What Really Powers MongoDB? A Look at WiredTiger Cache

If you’ve worked with MongoDB for a while, you’ve probably heard that “performance depends a lot on memory.” That’s not just a vague statement — it’s largely about how the WiredTiger cache behaves.

Instead of diving straight into jargon, let’s walk through this the way you’d explain it to a colleague during a system design discussion.

So, What Exactly Is WiredTiger?

Think of WiredTiger as the engine under MongoDB’s hood. It’s responsible for how data is stored, retrieved, and managed in memory and on disk.

WiredTiger is the default storage engine in MongoDB (since version 3.2). It is designed for high concurrency, compression, and efficient memory usage. One of its most important components is the WiredTiger cache, which directly impacts how quickly your application can read and write data.

But the most critical component here is its cache—because that’s where most of the action happens.

Why the Cache Matters More Than You Think

Imagine your application constantly reading user profiles or updating orders. If MongoDB had to fetch everything from disk every time, performance would degrade significantly.

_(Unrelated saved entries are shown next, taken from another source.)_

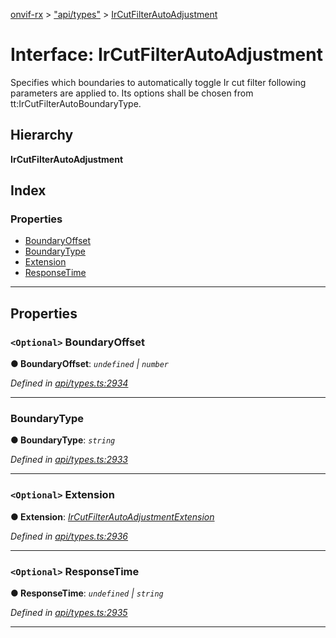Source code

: [onvif-rx](../README.md) > ["api/types"](../modules/_api_types_.md) > [IrCutFilterAutoAdjustment](../interfaces/_api_types_.ircutfilterautoadjustment.md)

# Interface: IrCutFilterAutoAdjustment

Specifies which boundaries to automatically toggle Ir cut filter following parameters are applied to. Its options shall be chosen from tt:IrCutFilterAutoBoundaryType.

## Hierarchy

**IrCutFilterAutoAdjustment**

## Index

### Properties

* [BoundaryOffset](_api_types_.ircutfilterautoadjustment.md#boundaryoffset)
* [BoundaryType](_api_types_.ircutfilterautoadjustment.md#boundarytype)
* [Extension](_api_types_.ircutfilterautoadjustment.md#extension)
* [ResponseTime](_api_types_.ircutfilterautoadjustment.md#responsetime)

---

## Properties

<a id="boundaryoffset"></a>

### `<Optional>` BoundaryOffset

**● BoundaryOffset**: *`undefined` \| `number`*

*Defined in [api/types.ts:2934](https://github.com/patrickmichalina/onvif-rx/blob/f117e44/src/api/types.ts#L2934)*

___
<a id="boundarytype"></a>

###  BoundaryType

**● BoundaryType**: *`string`*

*Defined in [api/types.ts:2933](https://github.com/patrickmichalina/onvif-rx/blob/f117e44/src/api/types.ts#L2933)*

___
<a id="extension"></a>

### `<Optional>` Extension

**● Extension**: *[IrCutFilterAutoAdjustmentExtension](_api_types_.ircutfilterautoadjustmentextension.md)*

*Defined in [api/types.ts:2936](https://github.com/patrickmichalina/onvif-rx/blob/f117e44/src/api/types.ts#L2936)*

___
<a id="responsetime"></a>

### `<Optional>` ResponseTime

**● ResponseTime**: *`undefined` \| `string`*

*Defined in [api/types.ts:2935](https://github.com/patrickmichalina/onvif-rx/blob/f117e44/src/api/types.ts#L2935)*

___

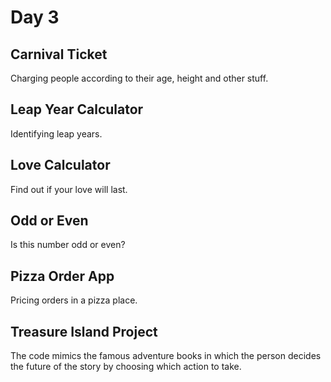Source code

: # Day 3

## Carnival Ticket

Charging people according to their age, height and other stuff.

## Leap Year Calculator

Identifying leap years.

## Love Calculator

Find out if your love will last.

## Odd or Even

Is this number odd or even?

## Pizza Order App

Pricing orders in a pizza place.

## Treasure Island Project

The code mimics the famous adventure books in which the person decides the future of the story by choosing which action to take.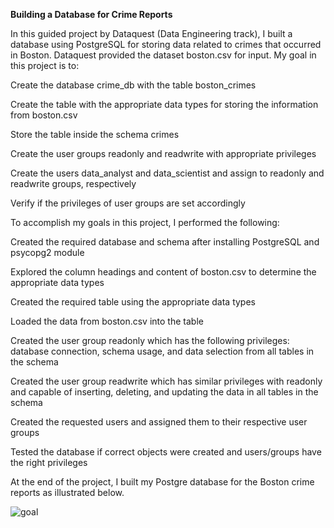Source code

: **Building a Database for Crime Reports**

In this guided project by Dataquest (Data Engineering track), I built a database using PostgreSQL for storing data related to crimes that occurred in Boston. Dataquest provided the dataset boston.csv for input. My goal in this project is to:

Create the database crime_db with the table boston_crimes

Create the table with the appropriate data types for storing the information from boston.csv

Store the table inside the schema crimes

Create the user groups readonly and readwrite with appropriate privileges

Create the users data_analyst and data_scientist and assign to readonly and readwrite groups, respectively

Verify if the privileges of user groups are set accordingly

To accomplish my goals in this project, I performed the following:

Created the required database and schema after installing PostgreSQL and psycopg2 module

Explored the column headings and content of boston.csv to determine the appropriate data types

Created the required table using the appropriate data types

Loaded the data from boston.csv into the table

Created the user group readonly which has the following privileges: database connection, schema usage, and data selection from all tables in the schema

Created the user group readwrite which has similar privileges with readonly and capable of inserting, deleting, and updating the data in all tables in the schema

Created the requested users and assigned them to their respective user groups

Tested the database if correct objects were created and users/groups have the right privileges

At the end of the project, I built my Postgre database for the Boston crime reports as illustrated below.


![goal](https://github.com/Taran2785/Database-for-Crime-Reports/assets/100719085/53ec1925-fedb-4fea-a065-2298b206dc10)
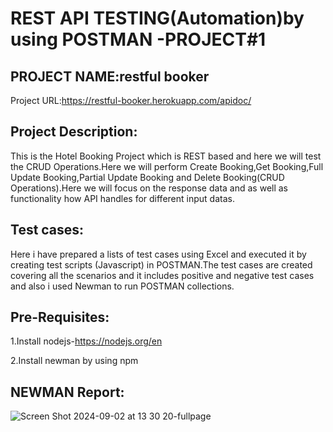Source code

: # REST API TESTING(Automation)by using POSTMAN -PROJECT#1

## PROJECT NAME:restful booker

Project URL:https://restful-booker.herokuapp.com/apidoc/
## Project Description:
This is the Hotel Booking Project which is REST based and here we will test the CRUD Operations.Here we will perform Create Booking,Get Booking,Full Update Booking,Partial Update Booking and Delete Booking(CRUD Operations).Here we will focus on the response data and as well as functionality how API handles for different input datas.

## Test cases:
Here i have prepared a lists of test cases using Excel and executed it by creating test scripts (Javascript) in POSTMAN.The test cases are created covering all the scenarios and it includes positive and negative test cases and also i used Newman to run POSTMAN collections.

## Pre-Requisites:

1.Install nodejs-https://nodejs.org/en

2.Install newman by using npm

## NEWMAN Report:
![Screen Shot 2024-09-02 at 13 30 20-fullpage](https://github.com/user-attachments/assets/38a67250-349c-4c1c-8ff5-bf58db24b5c0)





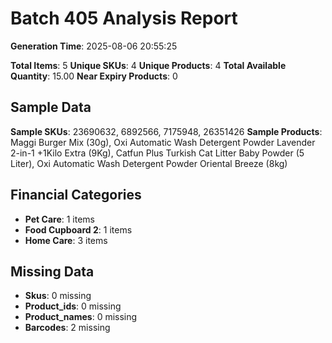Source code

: # Batch 405 Analysis Report

**Generation Time**: 2025-08-06 20:55:25

**Total Items**: 5
**Unique SKUs**: 4
**Unique Products**: 4
**Total Available Quantity**: 15.00
**Near Expiry Products**: 0

## Sample Data
**Sample SKUs**: 23690632, 6892566, 7175948, 26351426
**Sample Products**: Maggi Burger Mix (30g), Oxi Automatic Wash Detergent Powder Lavender 2-in-1 +1Kilo Extra (9Kg), Catfun Plus Turkish Cat Litter Baby Powder (5 Liter), Oxi Automatic Wash Detergent Powder Oriental Breeze (8kg)

## Financial Categories
- **Pet Care**: 1 items
- **Food Cupboard 2**: 1 items
- **Home Care**: 3 items

## Missing Data
- **Skus**: 0 missing
- **Product_ids**: 0 missing
- **Product_names**: 0 missing
- **Barcodes**: 2 missing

That’s where the WiredTiger cache steps in.

It keeps frequently accessed data, indexes, and recently modified documents in memory so MongoDB can respond quickly without hitting the disk too often.

In simple terms:

More effective caching means faster queries and better throughput.

How Much Memory Does It Actually Use?

By default, MongoDB does not consume all available RAM.

WiredTiger cache size is typically calculated as:

(cacheSizeGB) ≈ (RAM – 1 GB) * 0.5

However, this is not a strict rule. The actual value can vary depending on MongoDB version, deployment configuration, and container memory limits.

For example, on a 16 GB machine:

(16 – 1) * 0.5 = 7.5 GB

So approximately 7.5 GB will be allocated to the WiredTiger cache.

The remaining memory is left for the operating system and filesystem cache, which is equally important for performance.

The Working Set (Why Memory Really Matters)

The working set is the portion of your data and indexes that your application actively uses.

Ideally, your working set should fit within the WiredTiger cache.

If it fits in memory, performance remains fast due to memory-based reads.
If it does not, MongoDB has to frequently read from disk, which leads to latency increases.

Even with proper indexing, performance will degrade if the working set exceeds available memory.

Most real-world performance issues come down to this one question:

Does your working set fit in memory?

What Happens Inside the Cache?

Not all data in the cache behaves the same way. WiredTiger treats it in two categories:

Clean Data

This is data that already exists on disk and hasn’t been modified.
It can be removed from cache relatively easily when space is needed.

Dirty Data

This is data that has been modified but not yet written to disk.

Before dirty data can be fully removed from cache, it must be written to disk—either during eviction or as part of a checkpoint.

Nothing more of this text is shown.